*Task to complete:* In the records that follow, show each line where the word "half" is present.

********

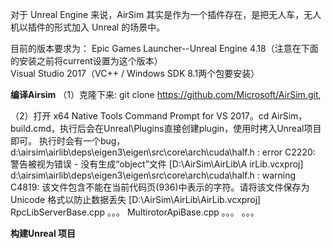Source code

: 对于 Unreal Engine 来说，AirSim 其实是作为一个插件存在，是把无人车，无人机以插件的形式加入 Unreal 的场景中。

目前的版本要求为：
Epic Games Launcher--Unreal Engine 4.18（注意在下面的安装之前将current设置为这个版本）  
Visual Studio 2017（VC++ / Windows SDK 8.1两个包要安装）

**编译Airsim**
（1）克隆下来: git clone https://github.com/Microsoft/AirSim.git, 

（2）打开 x64 Native Tools Command Prompt for VS 2017。cd AirSim，build.cmd，执行后会在Unreal\Plugins直接创建plugin，使用时拷入Unreal项目即可。
执行时会有一个bug，
d:\airsim\airlib\deps\eigen3\eigen\src\core\arch\cuda\half.h : error C2220: 警告被视为错误 - 没有生成“object”文件 [D:\AirSim\AirLib\A
irLib.vcxproj]
d:\airsim\airlib\deps\eigen3\eigen\src\core\arch\cuda\half.h : warning C4819: 该文件包含不能在当前代码页(936)中表示的字符。请将该文件保存为 Unicode
格式以防止数据丢失 [D:\AirSim\AirLib\AirLib.vcxproj]
  RpcLibServerBase.cpp
。。。
  MultirotorApiBase.cpp
。。。
。。。

  
**构建Unreal 项目**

********

*Expected output:*
d:\airsim\airlib\deps\eigen3\eigen\src\core\arch\cuda\half.h : error C2220: 警告被视为错误 - 没有生成“object”文件 [D:\AirSim\AirLib\A
d:\airsim\airlib\deps\eigen3\eigen\src\core\arch\cuda\half.h : warning C4819: 该文件包含不能在当前代码页(936)中表示的字符。请将该文件保存为 Unicode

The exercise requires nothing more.